REQUIRED WORK
Set the pictures aside and set down only the lines from the line holding "字符串元素，但集合中 **不允许有重复元素**，且集合中的元素是 **无序的**，**不能通过 索引下标 获取元素**。" through the end of the entries below, ends included.

RECORDS TO PROCESS

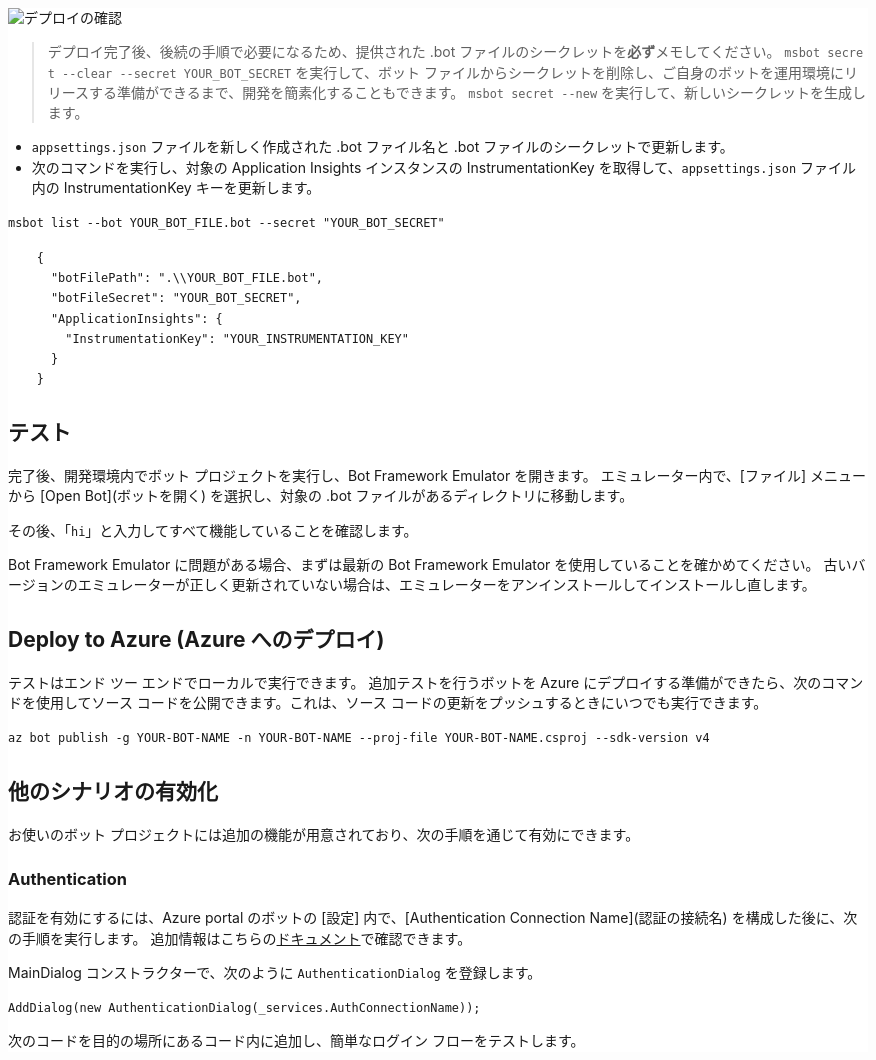 ![デプロイの確認](./media/enterprise-template/EnterpriseBot-ConfirmDeployment.png)

>デプロイ完了後、後続の手順で必要になるため、提供された .bot ファイルのシークレットを**必ず**メモしてください。 `msbot secret --clear --secret YOUR_BOT_SECRET` を実行して、ボット ファイルからシークレットを削除し、ご自身のボットを運用環境にリリースする準備ができるまで、開発を簡素化することもできます。 `msbot secret --new` を実行して、新しいシークレットを生成します。

- `appsettings.json` ファイルを新しく作成された .bot ファイル名と .bot ファイルのシークレットで更新します。
- 次のコマンドを実行し、対象の Application Insights インスタンスの InstrumentationKey を取得して、`appsettings.json` ファイル内の InstrumentationKey キーを更新します。

`msbot list --bot YOUR_BOT_FILE.bot --secret "YOUR_BOT_SECRET"`

        {
          "botFilePath": ".\\YOUR_BOT_FILE.bot",
          "botFileSecret": "YOUR_BOT_SECRET",
          "ApplicationInsights": {
            "InstrumentationKey": "YOUR_INSTRUMENTATION_KEY"
          }
        }

## <a name="testing"></a>テスト

完了後、開発環境内でボット プロジェクトを実行し、Bot Framework Emulator を開きます。 エミュレーター内で、[ファイル] メニューから [Open Bot]\(ボットを開く\) を選択し、対象の .bot ファイルがあるディレクトリに移動します。

その後、「```hi```」と入力してすべて機能していることを確認します。

Bot Framework Emulator に問題がある場合、まずは最新の Bot Framework Emulator を使用していることを確かめてください。 古いバージョンのエミュレーターが正しく更新されていない場合は、エミュレーターをアンインストールしてインストールし直します。

## <a name="deploy-to-azure"></a>Deploy to Azure (Azure へのデプロイ)

テストはエンド ツー エンドでローカルで実行できます。 追加テストを行うボットを Azure にデプロイする準備ができたら、次のコマンドを使用してソース コードを公開できます。これは、ソース コードの更新をプッシュするときにいつでも実行できます。

```shell
az bot publish -g YOUR-BOT-NAME -n YOUR-BOT-NAME --proj-file YOUR-BOT-NAME.csproj --sdk-version v4
```

## <a name="enabling-more-scenarios"></a>他のシナリオの有効化

お使いのボット プロジェクトには追加の機能が用意されており、次の手順を通じて有効にできます。

### <a name="authentication"></a>Authentication

認証を有効にするには、Azure portal のボットの [設定] 内で、[Authentication Connection Name]\(認証の接続名\) を構成した後に、次の手順を実行します。 追加情報はこちらの[ドキュメント](https://docs.microsoft.com/en-us/azure/bot-service/bot-builder-authentication?view=azure-bot-service-4.0&tabs=csharp)で確認できます。

MainDialog コンストラクターで、次のように `AuthenticationDialog` を登録します。
    
`AddDialog(new AuthenticationDialog(_services.AuthConnectionName));`

次のコードを目的の場所にあるコード内に追加し、簡単なログイン フローをテストします。
    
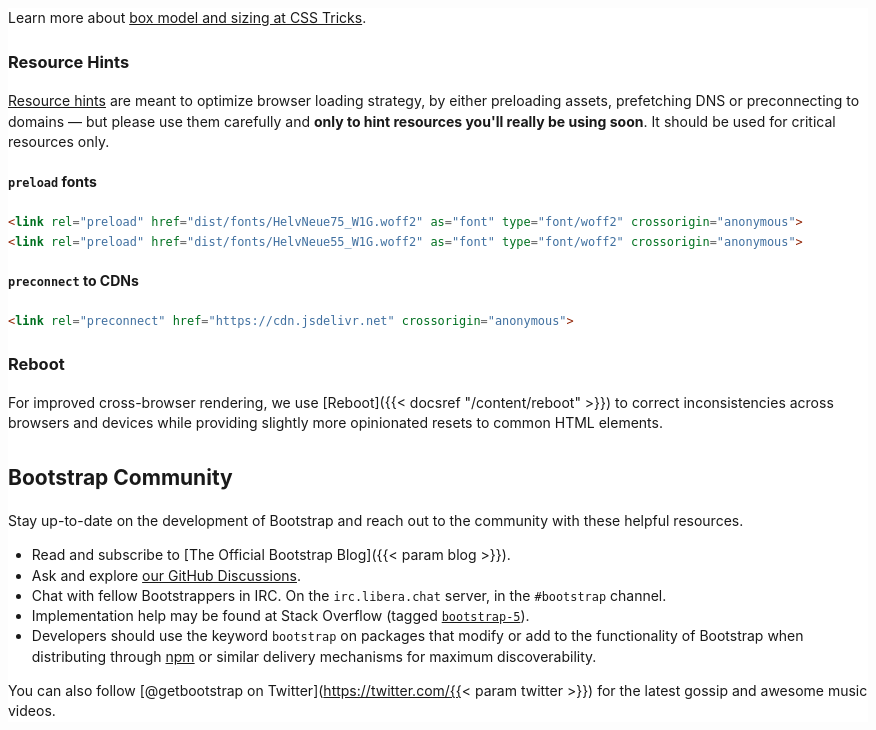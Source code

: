 Learn more about [box model and sizing at CSS Tricks](https://css-tricks.com/box-sizing/).


### Resource Hints

[Resource hints](https://www.w3.org/TR/resource-hints/) are meant to optimize browser loading strategy, by either preloading assets, prefetching DNS or preconnecting to domains — but please use them carefully and **only to hint resources you'll really be using soon**.
It should be used for critical resources only.

#### `preload` fonts

```html
<link rel="preload" href="dist/fonts/HelvNeue75_W1G.woff2" as="font" type="font/woff2" crossorigin="anonymous">
<link rel="preload" href="dist/fonts/HelvNeue55_W1G.woff2" as="font" type="font/woff2" crossorigin="anonymous">
```

#### `preconnect` to CDNs

```html
<link rel="preconnect" href="https://cdn.jsdelivr.net" crossorigin="anonymous">
```

### Reboot

For improved cross-browser rendering, we use [Reboot]({{< docsref "/content/reboot" >}}) to correct inconsistencies across browsers and devices while providing slightly more opinionated resets to common HTML elements.

## Bootstrap Community

Stay up-to-date on the development of Bootstrap and reach out to the community with these helpful resources.

- Read and subscribe to [The Official Bootstrap Blog]({{< param blog >}}).
- Ask and explore [our GitHub Discussions](https://github.com/twbs/bootstrap/discussions).
- Chat with fellow Bootstrappers in IRC. On the `irc.libera.chat` server, in the `#bootstrap` channel.
- Implementation help may be found at Stack Overflow (tagged [`bootstrap-5`](https://stackoverflow.com/questions/tagged/bootstrap-5)).
- Developers should use the keyword `bootstrap` on packages that modify or add to the functionality of Bootstrap when distributing through [npm](https://www.npmjs.com/search?q=keywords:bootstrap) or similar delivery mechanisms for maximum discoverability.

You can also follow [@getbootstrap on Twitter](https://twitter.com/{{< param twitter >}}) for the latest gossip and awesome music videos.
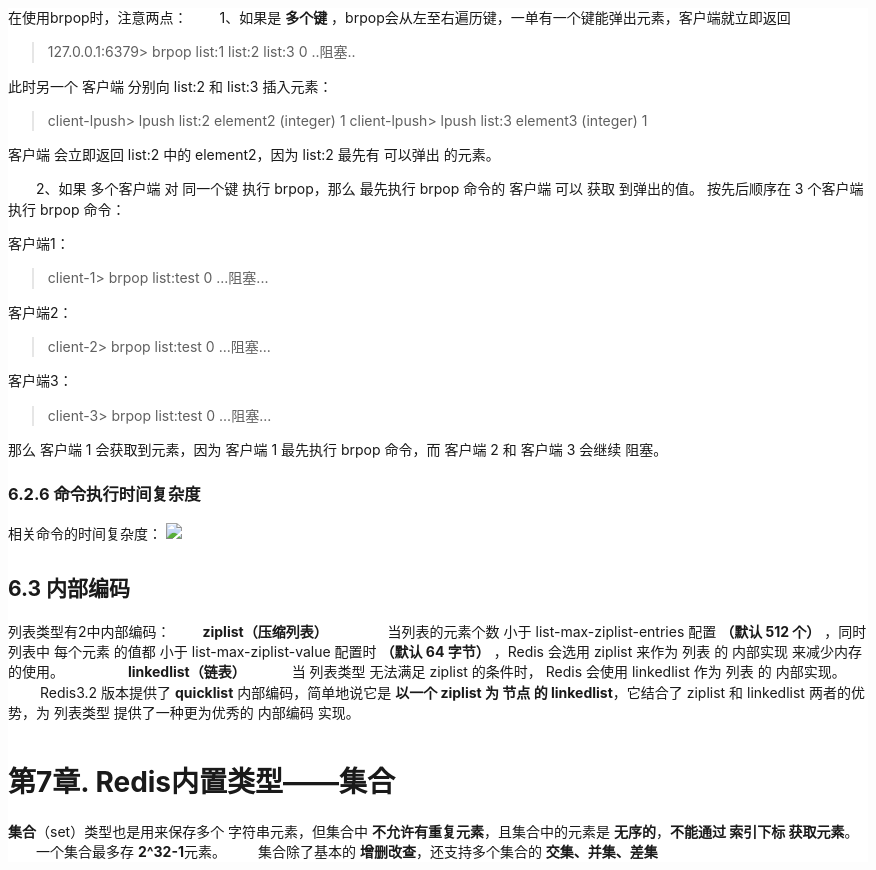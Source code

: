 在使用brpop时，注意两点：
　　1、如果是 **多个键** ，brpop会从左至右遍历键，一单有一个键能弹出元素，客户端就立即返回
>127.0.0.1:6379> brpop list:1 list:2 list:3 0
..阻塞..

此时另一个 客户端 分别向 list:2 和 list:3 插入元素：
>client-lpush> lpush list:2 element2
(integer) 1
client-lpush> lpush list:3 element3
(integer) 1

客户端 会立即返回 list:2 中的 element2，因为 list:2 最先有 可以弹出 的元素。

　　2、如果 多个客户端 对 同一个键 执行 brpop，那么 最先执行 brpop 命令的 客户端 可以 获取 到弹出的值。
按先后顺序在 3 个客户端执行 brpop 命令：

客户端1：
>client-1> brpop list:test 0
...阻塞...

客户端2：
>client-2> brpop list:test 0
...阻塞...

客户端3：
> client-3> brpop list:test 0
...阻塞...

那么 客户端 1 会获取到元素，因为 客户端 1 最先执行 brpop 命令，而 客户端 2 和 客户端 3 会继续 阻塞。

### 6.2.6 命令执行时间复杂度

相关命令的时间复杂度：
![](https://user-gold-cdn.xitu.io/2018/10/20/16691de83c245b81?imageslim)

## 6.3 内部编码

列表类型有2中内部编码：
　　**ziplist（压缩列表）**
　　　　当列表的元素个数 小于 list-max-ziplist-entries 配置 **（默认 512 个）** ，同时列表中 每个元素 的值都 小于  list-max-ziplist-value 配置时 **（默认 64 字节）** ，Redis 会选用 ziplist 来作为 列表 的 内部实现 来减少内存的使用。
　　
　　**linkedlist（链表）**
　　　当 列表类型 无法满足 ziplist 的条件时， Redis 会使用 linkedlist 作为 列表 的 内部实现。
　　
Redis3.2 版本提供了 **quicklist** 内部编码，简单地说它是 **以一个 ziplist 为 节点 的 linkedlist**，它结合了 ziplist 和 linkedlist 两者的优势，为 列表类型 提供了一种更为优秀的 内部编码 实现。

# 第7章. Redis内置类型——集合

**集合**（set）类型也是用来保存多个 字符串元素，但集合中 **不允许有重复元素**，且集合中的元素是 **无序的**，**不能通过 索引下标 获取元素**。
　　一个集合最多存 **2^32-1**元素。
　　集合除了基本的 **增删改查**，还支持多个集合的 **交集、并集、差集**

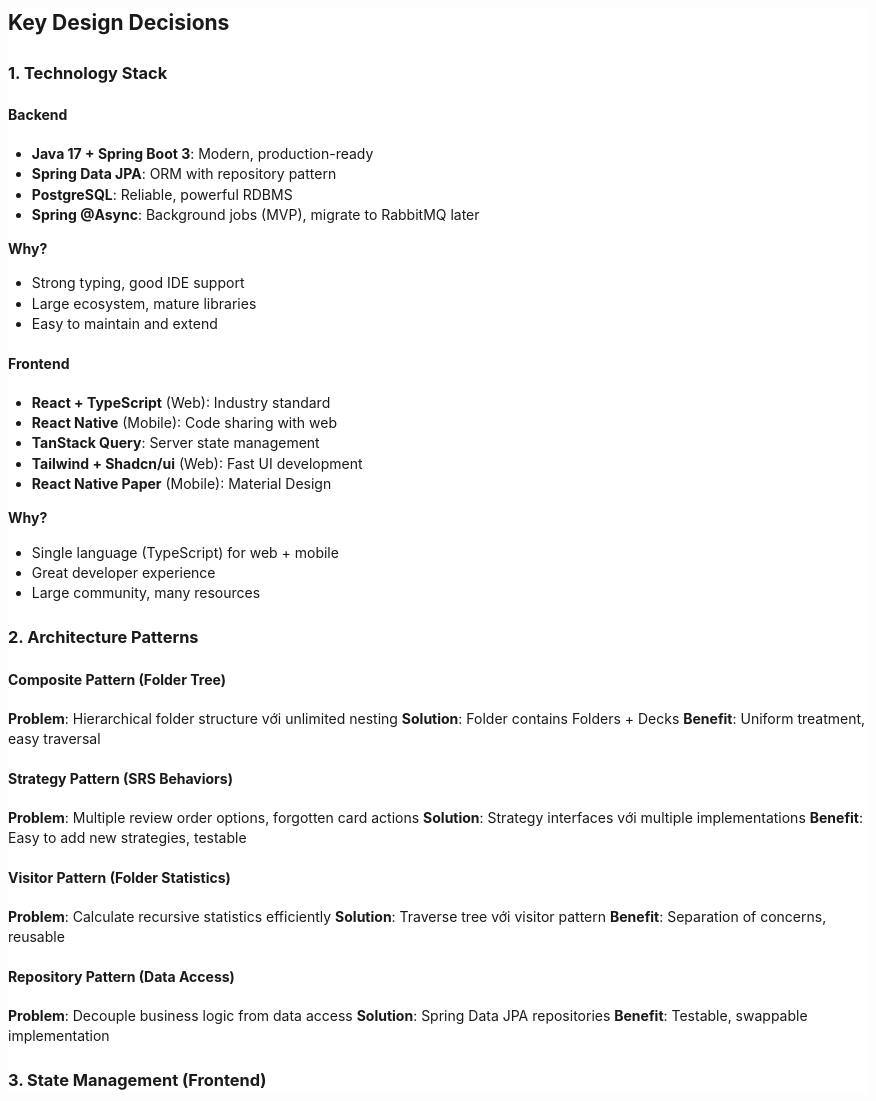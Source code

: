 ## Key Design Decisions

### 1. Technology Stack

#### Backend
- **Java 17 + Spring Boot 3**: Modern, production-ready
- **Spring Data JPA**: ORM with repository pattern
- **PostgreSQL**: Reliable, powerful RDBMS
- **Spring @Async**: Background jobs (MVP), migrate to RabbitMQ later

**Why?**
- Strong typing, good IDE support
- Large ecosystem, mature libraries
- Easy to maintain and extend

#### Frontend
- **React + TypeScript** (Web): Industry standard
- **React Native** (Mobile): Code sharing with web
- **TanStack Query**: Server state management
- **Tailwind + Shadcn/ui** (Web): Fast UI development
- **React Native Paper** (Mobile): Material Design

**Why?**
- Single language (TypeScript) for web + mobile
- Great developer experience
- Large community, many resources

### 2. Architecture Patterns

#### Composite Pattern (Folder Tree)
**Problem**: Hierarchical folder structure với unlimited nesting
**Solution**: Folder contains Folders + Decks
**Benefit**: Uniform treatment, easy traversal

#### Strategy Pattern (SRS Behaviors)
**Problem**: Multiple review order options, forgotten card actions
**Solution**: Strategy interfaces với multiple implementations
**Benefit**: Easy to add new strategies, testable

#### Visitor Pattern (Folder Statistics)
**Problem**: Calculate recursive statistics efficiently
**Solution**: Traverse tree với visitor pattern
**Benefit**: Separation of concerns, reusable

#### Repository Pattern (Data Access)
**Problem**: Decouple business logic from data access
**Solution**: Spring Data JPA repositories
**Benefit**: Testable, swappable implementation

### 3. State Management (Frontend)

WRITTEN SOLUTION
**集合**（set）类型也是用来保存多个 字符串元素，但集合中 **不允许有重复元素**，且集合中的元素是 **无序的**，**不能通过 索引下标 获取元素**。
　　一个集合最多存 **2^32-1**元素。
　　集合除了基本的 **增删改查**，还支持多个集合的 **交集、并集、差集**

Source code

: ## Key Design Decisions

### 1. Technology Stack

#### Backend
- **Java 17 + Spring Boot 3**: Modern, production-ready
- **Spring Data JPA**: ORM with repository pattern
- **PostgreSQL**: Reliable, powerful RDBMS
- **Spring @Async**: Background jobs (MVP), migrate to RabbitMQ later

**Why?**
- Strong typing, good IDE support
- Large ecosystem, mature libraries
- Easy to maintain and extend

#### Frontend
- **React + TypeScript** (Web): Industry standard
- **React Native** (Mobile): Code sharing with web
- **TanStack Query**: Server state management
- **Tailwind + Shadcn/ui** (Web): Fast UI development
- **React Native Paper** (Mobile): Material Design

**Why?**
- Single language (TypeScript) for web + mobile
- Great developer experience
- Large community, many resources

### 2. Architecture Patterns

#### Composite Pattern (Folder Tree)
**Problem**: Hierarchical folder structure với unlimited nesting
**Solution**: Folder contains Folders + Decks
**Benefit**: Uniform treatment, easy traversal

#### Strategy Pattern (SRS Behaviors)
**Problem**: Multiple review order options, forgotten card actions
**Solution**: Strategy interfaces với multiple implementations
**Benefit**: Easy to add new strategies, testable

#### Visitor Pattern (Folder Statistics)
**Problem**: Calculate recursive statistics efficiently
**Solution**: Traverse tree với visitor pattern
**Benefit**: Separation of concerns, reusable

#### Repository Pattern (Data Access)
**Problem**: Decouple business logic from data access
**Solution**: Spring Data JPA repositories
**Benefit**: Testable, swappable implementation

### 3. State Management (Frontend)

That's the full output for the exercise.